Dataset entries
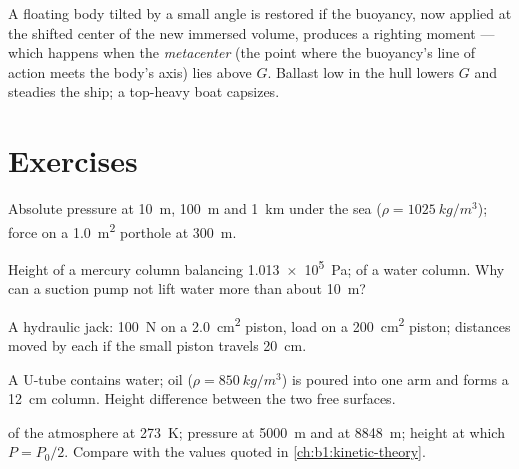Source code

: \begin{remark}[Stability]\label{rem:b1:fluid-statics:stability}
A floating body tilted by a small angle is restored if the buoyancy,
now applied at the shifted center of the new immersed volume, produces
a righting moment --- which happens when the \emph{metacenter} (the point
where the buoyancy's line of action meets the body's axis) lies above
$G$. Ballast low in the hull lowers $G$ and steadies the ship; a
top-heavy boat capsizes.
\end{remark}

\section{Exercises}

\begin{exercise}[$\star$]\label{exo:b1:fluid-statics:1}
Absolute pressure at \qty{10}{m}, \qty{100}{m} and \qty{1}{km} under the
sea ($\rho = \qty{1025}{kg/m^3}$); force on a \qty{1.0}{m^2} porthole at
\qty{300}{m}.
\end{exercise}

\begin{exercise}[$\star$]\label{exo:b1:fluid-statics:2}
Height of a mercury column balancing \qty{1.013e5}{Pa}; of a water column.
Why can a suction pump not lift water more than about \qty{10}{m}?
\end{exercise}

\begin{exercise}[$\star$]\label{exo:b1:fluid-statics:3}
A hydraulic jack: \qty{100}{N} on a \qty{2.0}{cm^2} piston, load on a
\qty{200}{cm^2} piston; distances moved by each if the small piston
travels \qty{20}{cm}.
\end{exercise}

\begin{exercise}[$\star$]\label{exo:b1:fluid-statics:4}
A U-tube contains water; oil ($\rho = \qty{850}{kg/m^3}$) is poured into
one arm and forms a \qty{12}{cm} column. Height difference between the
two free surfaces.
\end{exercise}

\begin{exercise}[$\star\star$]\label{exo:b1:fluid-statics:5}
 of the atmosphere at \qty{273}{K}; pressure at \qty{5000}{m}
and at \qty{8848}{m}; height at which $P = P_0/2$. Compare with the
values quoted in \cref{ch:b1:kinetic-theory}.
\end{exercise}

→ **Directions for this task**
Each line from the one that contains "Absolute pressure at" to the end of the data should be set down exactly, both ends included.

→ **Response to this task**
Absolute pressure at \qty{10}{m}, \qty{100}{m} and \qty{1}{km} under the
sea ($\rho = \qty{1025}{kg/m^3}$); force on a \qty{1.0}{m^2} porthole at
\qty{300}{m}.
\end{exercise}

\begin{exercise}[$\star$]\label{exo:b1:fluid-statics:2}
Height of a mercury column balancing \qty{1.013e5}{Pa}; of a water column.
Why can a suction pump not lift water more than about \qty{10}{m}?
\end{exercise}

\begin{exercise}[$\star$]\label{exo:b1:fluid-statics:3}
A hydraulic jack: \qty{100}{N} on a \qty{2.0}{cm^2} piston, load on a
\qty{200}{cm^2} piston; distances moved by each if the small piston
travels \qty{20}{cm}.
\end{exercise}

\begin{exercise}[$\star$]\label{exo:b1:fluid-statics:4}
A U-tube contains water; oil ($\rho = \qty{850}{kg/m^3}$) is poured into
one arm and forms a \qty{12}{cm} column. Height difference between the
two free surfaces.
\end{exercise}

\begin{exercise}[$\star\star$]\label{exo:b1:fluid-statics:5}
 of the atmosphere at \qty{273}{K}; pressure at \qty{5000}{m}
and at \qty{8848}{m}; height at which $P = P_0/2$. Compare with the
values quoted in \cref{ch:b1:kinetic-theory}.
\end{exercise}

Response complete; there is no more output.